A vector has an x-component of −21.0units and a y-component of 36.5 units. Find the magnitude and direction of the vector.
X = hor. = -21 Units.
Y = ver. = 36.5 Units.
tanA = y/X = 36.5 / -21 = -1.738,
A = -60 deg. = -60 + 180 = 120 deg.,CCW.
R = X / cosA = -21 / cos(120) = 42. @ -60 deg. = -60 + 180 = 120 deg. =CCW.
R = (42,120deg.).
To find the magnitude of the vector, we can use the Pythagorean theorem.
The magnitude is given by the formula:
Magnitude = √(x^2 + y^2)
Given values:
x-component = -21.0 units
y-component = 36.5 units
Substituting the values into the formula:
Magnitude = √((-21)^2 + 36.5^2)
Magnitude = √(441 + 1332.25)
Magnitude = √(1773.25)
Magnitude ≈ 42.10 units (rounded to two decimal places)
To find the direction, we can use the inverse tangent function.
Direction = arctan(y-component / x-component)
Substituting the values into the formula:
Direction = arctan(36.5 / -21.0)
Calculating the value using a calculator:
Direction ≈ -60.61 degrees (rounded to two decimal places)
Therefore, the magnitude of the vector is approximately 42.10 units, and the direction is approximately -60.61 degrees.
To find the magnitude of the vector, you can use the Pythagorean theorem. The magnitude of a vector is the square root of the sum of the squares of its components.
Magnitude = √(x-component^2 + y-component^2)
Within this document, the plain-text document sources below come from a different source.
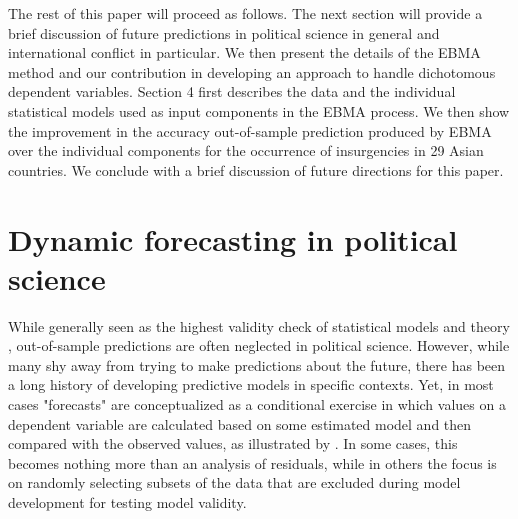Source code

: \documentclass[pdftex,12pt,fullpage,oneside]{amsart}
\begin{document}
The rest of this paper will proceed as follows. The next section will
provide a brief discussion of future predictions in political science
in general and international conflict in particular. We then present
the details of the EBMA method and our contribution in developing an
approach to handle dichotomous dependent variables. Section 4 first
describes the data and the individual statistical models used as input
components in the EBMA process. We then show the improvement in the
accuracy out-of-sample prediction produced by EBMA over the individual
components for the occurrence of insurgencies in 29 Asian
countries. We conclude with a brief discussion of future directions
for this paper.

\section{Dynamic forecasting in political science}

While generally seen as the highest validity check of statistical
models and theory \citep{Demarchi:etal:2004,Beck:etal:2004},
out-of-sample predictions are often neglected in political
science. However, while many shy away from trying to make predictions
about the future, there has been a long history of developing
predictive models in specific contexts. Yet, in most cases
"forecasts" are conceptualized as a conditional exercise in which
values on a dependent variable are calculated based on some estimated
model and then compared with the observed values, as illustrated by
\citet{Hildebrand:etal:1976}. In some cases, this becomes nothing more
than an analysis of residuals, while in others the focus is on
randomly selecting subsets of the data that are excluded during model
development for testing model validity.
\end{document}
In this case, the x-component is -21.0 units and the y-component is 36.5 units, so
Magnitude = √((-21.0)^2 + (36.5)^2)
= √(441 + 1332.25)
= √1773.25
≈ 42.08
The magnitude of the vector is approximately 42.08 units.
To find the direction of the vector, you can use trigonometry. The direction can be represented by the angle that the vector makes with the positive x-axis.
Direction = arctan(y-component / x-component)
In this case, the y-component is 36.5 units and the x-component is -21.0 units, so
Direction = arctan(36.5 / -21.0)
≈ -59.53°
The direction of the vector is approximately -59.53° (measured counterclockwise from the positive x-axis).